Records for this exercise
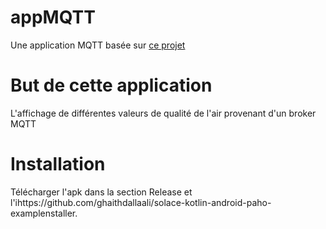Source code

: # appMQTT

Une application MQTT basée sur [ce projet](https://github.com/ghaithdallaali/solace-kotlin-android-paho-example)

# But de cette application

L'affichage de différentes valeurs de qualité de l'air provenant d'un broker MQTT

# Installation

Télécharger l'apk dans la section Release et l'ihttps://github.com/ghaithdallaali/solace-kotlin-android-paho-examplenstaller.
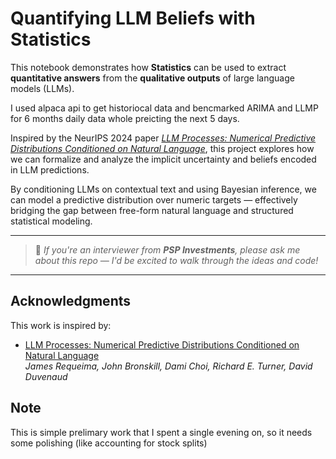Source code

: # Quantifying LLM Beliefs with  Statistics

This notebook demonstrates how **Statistics** can be used to extract **quantitative answers** from the **qualitative outputs** of large language models (LLMs).

I used alpaca api to get historiocal data and bencmarked ARIMA and LLMP for 6 months daily data whole preicting the next 5 days.

Inspired by the NeurIPS 2024 paper [_LLM Processes: Numerical Predictive Distributions Conditioned on Natural Language_](https://proceedings.neurips.cc/paper_files/paper/2024/file/c5ec22711f3a4a2f4a0a8ffd92167190-Paper-Conference.pdf), this project explores how we can formalize and analyze the implicit uncertainty and beliefs encoded in LLM predictions.

By conditioning LLMs on contextual text and using Bayesian inference, we can model a predictive distribution over numeric targets — effectively bridging the gap between free-form natural language and structured statistical modeling.

---

> 💬 _If you're an interviewer from **PSP Investments**, please ask me about this repo — I'd be excited to walk through the ideas and code!_

---

## Acknowledgments

This work is inspired by:
- [LLM Processes: Numerical Predictive Distributions Conditioned on Natural Language](https://proceedings.neurips.cc/paper_files/paper/2024/file/c5ec22711f3a4a2f4a0a8ffd92167190-Paper-Conference.pdf)  
  _James Requeima, John Bronskill, Dami Choi, Richard E. Turner, David Duvenaud_

## Note

This is simple prelimary work that I spent a single evening on, so it needs some polishing (like accounting for stock splits)

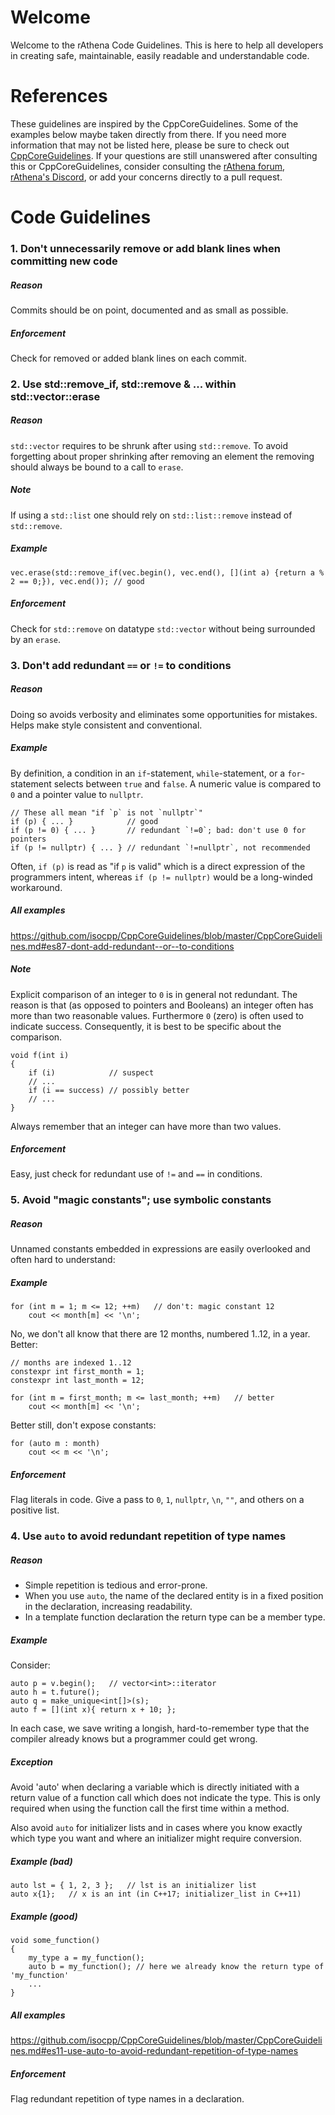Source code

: # Welcome
Welcome to the rAthena Code Guidelines. 
This is here to help all developers in creating safe, maintainable, easily readable and understandable code.

# References
These guidelines are inspired by the CppCoreGuidelines. Some of the examples below maybe taken directly from there.
If you need more information that may not be listed here, please be sure to check out [CppCoreGuidelines](https://github.com/isocpp/CppCoreGuidelines/blob/master/CppCoreGuidelines.md).
If your questions are still unanswered after consulting this or CppCoreGuidelines, consider consulting the [rAthena forum](https://rathena.org/board/), [rAthena's Discord](https://rathena.org/discord/), or add your concerns directly to a pull request.

# Code Guidelines
### 1. Don't unnecessarily remove or add blank lines when committing new code

##### Reason

Commits should be on point, documented and as small as possible.

##### Enforcement

Check for removed or added blank lines on each commit.

### 2. Use std::remove_if, std::remove & ... within std::vector::erase

##### Reason

`std::vector` requires to be shrunk after using `std::remove`. To avoid forgetting about proper shrinking after removing an element the removing should always be bound to a call to `erase`.

##### Note

If using a `std::list` one should rely on `std::list::remove` instead of `std::remove`.

##### Example

    vec.erase(std::remove_if(vec.begin(), vec.end(), [](int a) {return a % 2 == 0;}), vec.end()); // good

##### Enforcement

Check for `std::remove` on datatype `std::vector` without being surrounded by an `erase`.

### 3. Don't add redundant `==` or `!=` to conditions

##### Reason

Doing so avoids verbosity and eliminates some opportunities for mistakes.
Helps make style consistent and conventional.

##### Example

By definition, a condition in an `if`-statement, `while`-statement, or a `for`-statement selects between `true` and `false`.
A numeric value is compared to `0` and a pointer value to `nullptr`.

    // These all mean "if `p` is not `nullptr`"
    if (p) { ... }            // good
    if (p != 0) { ... }       // redundant `!=0`; bad: don't use 0 for pointers
    if (p != nullptr) { ... } // redundant `!=nullptr`, not recommended

Often, `if (p)` is read as "if `p` is valid" which is a direct expression of the programmers intent,
whereas `if (p != nullptr)` would be a long-winded workaround.

##### All examples
https://github.com/isocpp/CppCoreGuidelines/blob/master/CppCoreGuidelines.md#es87-dont-add-redundant--or--to-conditions

##### Note

Explicit comparison of an integer to `0` is in general not redundant.
The reason is that (as opposed to pointers and Booleans) an integer often has more than two reasonable values.
Furthermore `0` (zero) is often used to indicate success.
Consequently, it is best to be specific about the comparison.

    void f(int i)
    {
        if (i)            // suspect
        // ...
        if (i == success) // possibly better
        // ...
    }

Always remember that an integer can have more than two values.

##### Enforcement

Easy, just check for redundant use of `!=` and `==` in conditions.

### 5. Avoid "magic constants"; use symbolic constants

##### Reason

Unnamed constants embedded in expressions are easily overlooked and often hard to understand:

##### Example

    for (int m = 1; m <= 12; ++m)   // don't: magic constant 12
        cout << month[m] << '\n';

No, we don't all know that there are 12 months, numbered 1..12, in a year. Better:

    // months are indexed 1..12
    constexpr int first_month = 1;
    constexpr int last_month = 12;

    for (int m = first_month; m <= last_month; ++m)   // better
        cout << month[m] << '\n';

Better still, don't expose constants:

    for (auto m : month)
        cout << m << '\n';

##### Enforcement

Flag literals in code. Give a pass to `0`, `1`, `nullptr`, `\n`, `""`, and others on a positive list.

### 4. Use `auto` to avoid redundant repetition of type names

##### Reason

* Simple repetition is tedious and error-prone.
* When you use `auto`, the name of the declared entity is in a fixed position in the declaration, increasing readability.
* In a template function declaration the return type can be a member type.

##### Example

Consider:

    auto p = v.begin();   // vector<int>::iterator
    auto h = t.future();
    auto q = make_unique<int[]>(s);
    auto f = [](int x){ return x + 10; };

In each case, we save writing a longish, hard-to-remember type that the compiler already knows but a programmer could get wrong.

##### Exception

Avoid 'auto' when declaring a variable which is directly initiated with a return value of a function call which does not indicate the type. This is only required when using the function call the first time within a method.

Also avoid `auto` for initializer lists and in cases where you know exactly which type you want and where an initializer might require conversion.

##### Example (bad)

    auto lst = { 1, 2, 3 };   // lst is an initializer list
    auto x{1};   // x is an int (in C++17; initializer_list in C++11)

##### Example (good)

    void some_function()
    {
        my_type a = my_function();
        auto b = my_function(); // here we already know the return type of 'my_function'
        ...
    }
 
##### All examples
https://github.com/isocpp/CppCoreGuidelines/blob/master/CppCoreGuidelines.md#es11-use-auto-to-avoid-redundant-repetition-of-type-names
 
##### Enforcement

Flag redundant repetition of type names in a declaration.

Requirement
When a record holds a picture, leave that picture out; copy the rest verbatim.

Result
Source code

: # appMQTT

Une application MQTT basée sur [ce projet](https://github.com/ghaithdallaali/solace-kotlin-android-paho-example)

# But de cette application

L'affichage de différentes valeurs de qualité de l'air provenant d'un broker MQTT

# Installation

Télécharger l'apk dans la section Release et l'ihttps://github.com/ghaithdallaali/solace-kotlin-android-paho-examplenstaller.
Source code

: # Quantifying LLM Beliefs with  Statistics

This notebook demonstrates how **Statistics** can be used to extract **quantitative answers** from the **qualitative outputs** of large language models (LLMs).

I used alpaca api to get historiocal data and bencmarked ARIMA and LLMP for 6 months daily data whole preicting the next 5 days.

Inspired by the NeurIPS 2024 paper [_LLM Processes: Numerical Predictive Distributions Conditioned on Natural Language_](https://proceedings.neurips.cc/paper_files/paper/2024/file/c5ec22711f3a4a2f4a0a8ffd92167190-Paper-Conference.pdf), this project explores how we can formalize and analyze the implicit uncertainty and beliefs encoded in LLM predictions.

By conditioning LLMs on contextual text and using Bayesian inference, we can model a predictive distribution over numeric targets — effectively bridging the gap between free-form natural language and structured statistical modeling.

---

> 💬 _If you're an interviewer from **PSP Investments**, please ask me about this repo — I'd be excited to walk through the ideas and code!_

---

## Acknowledgments

This work is inspired by:
- [LLM Processes: Numerical Predictive Distributions Conditioned on Natural Language](https://proceedings.neurips.cc/paper_files/paper/2024/file/c5ec22711f3a4a2f4a0a8ffd92167190-Paper-Conference.pdf)  
  _James Requeima, John Bronskill, Dami Choi, Richard E. Turner, David Duvenaud_

## Note

This is simple prelimary work that I spent a single evening on, so it needs some polishing (like accounting for stock splits)

Source code

: # Welcome
Welcome to the rAthena Code Guidelines. 
This is here to help all developers in creating safe, maintainable, easily readable and understandable code.

# References
These guidelines are inspired by the CppCoreGuidelines. Some of the examples below maybe taken directly from there.
If you need more information that may not be listed here, please be sure to check out [CppCoreGuidelines](https://github.com/isocpp/CppCoreGuidelines/blob/master/CppCoreGuidelines.md).
If your questions are still unanswered after consulting this or CppCoreGuidelines, consider consulting the [rAthena forum](https://rathena.org/board/), [rAthena's Discord](https://rathena.org/discord/), or add your concerns directly to a pull request.

# Code Guidelines
### 1. Don't unnecessarily remove or add blank lines when committing new code

##### Reason

Commits should be on point, documented and as small as possible.

##### Enforcement

Check for removed or added blank lines on each commit.

### 2. Use std::remove_if, std::remove & ... within std::vector::erase

##### Reason

`std::vector` requires to be shrunk after using `std::remove`. To avoid forgetting about proper shrinking after removing an element the removing should always be bound to a call to `erase`.

##### Note

If using a `std::list` one should rely on `std::list::remove` instead of `std::remove`.

##### Example

    vec.erase(std::remove_if(vec.begin(), vec.end(), [](int a) {return a % 2 == 0;}), vec.end()); // good

##### Enforcement

Check for `std::remove` on datatype `std::vector` without being surrounded by an `erase`.

### 3. Don't add redundant `==` or `!=` to conditions

##### Reason

Doing so avoids verbosity and eliminates some opportunities for mistakes.
Helps make style consistent and conventional.

##### Example

By definition, a condition in an `if`-statement, `while`-statement, or a `for`-statement selects between `true` and `false`.
A numeric value is compared to `0` and a pointer value to `nullptr`.

    // These all mean "if `p` is not `nullptr`"
    if (p) { ... }            // good
    if (p != 0) { ... }       // redundant `!=0`; bad: don't use 0 for pointers
    if (p != nullptr) { ... } // redundant `!=nullptr`, not recommended

Often, `if (p)` is read as "if `p` is valid" which is a direct expression of the programmers intent,
whereas `if (p != nullptr)` would be a long-winded workaround.

##### All examples
https://github.com/isocpp/CppCoreGuidelines/blob/master/CppCoreGuidelines.md#es87-dont-add-redundant--or--to-conditions

##### Note

Explicit comparison of an integer to `0` is in general not redundant.
The reason is that (as opposed to pointers and Booleans) an integer often has more than two reasonable values.
Furthermore `0` (zero) is often used to indicate success.
Consequently, it is best to be specific about the comparison.

    void f(int i)
    {
        if (i)            // suspect
        // ...
        if (i == success) // possibly better
        // ...
    }

Always remember that an integer can have more than two values.

##### Enforcement

Easy, just check for redundant use of `!=` and `==` in conditions.

### 5. Avoid "magic constants"; use symbolic constants

##### Reason

Unnamed constants embedded in expressions are easily overlooked and often hard to understand:

##### Example

    for (int m = 1; m <= 12; ++m)   // don't: magic constant 12
        cout << month[m] << '\n';

No, we don't all know that there are 12 months, numbered 1..12, in a year. Better:

    // months are indexed 1..12
    constexpr int first_month = 1;
    constexpr int last_month = 12;

    for (int m = first_month; m <= last_month; ++m)   // better
        cout << month[m] << '\n';

Better still, don't expose constants:

    for (auto m : month)
        cout << m << '\n';

##### Enforcement

Flag literals in code. Give a pass to `0`, `1`, `nullptr`, `\n`, `""`, and others on a positive list.

### 4. Use `auto` to avoid redundant repetition of type names

##### Reason

* Simple repetition is tedious and error-prone.
* When you use `auto`, the name of the declared entity is in a fixed position in the declaration, increasing readability.
* In a template function declaration the return type can be a member type.

##### Example

Consider:

    auto p = v.begin();   // vector<int>::iterator
    auto h = t.future();
    auto q = make_unique<int[]>(s);
    auto f = [](int x){ return x + 10; };

In each case, we save writing a longish, hard-to-remember type that the compiler already knows but a programmer could get wrong.

##### Exception

Avoid 'auto' when declaring a variable which is directly initiated with a return value of a function call which does not indicate the type. This is only required when using the function call the first time within a method.

Also avoid `auto` for initializer lists and in cases where you know exactly which type you want and where an initializer might require conversion.

##### Example (bad)

    auto lst = { 1, 2, 3 };   // lst is an initializer list
    auto x{1};   // x is an int (in C++17; initializer_list in C++11)

##### Example (good)

    void some_function()
    {
        my_type a = my_function();
        auto b = my_function(); // here we already know the return type of 'my_function'
        ...
    }
 
##### All examples
https://github.com/isocpp/CppCoreGuidelines/blob/master/CppCoreGuidelines.md#es11-use-auto-to-avoid-redundant-repetition-of-type-names
 
##### Enforcement

Flag redundant repetition of type names in a declaration.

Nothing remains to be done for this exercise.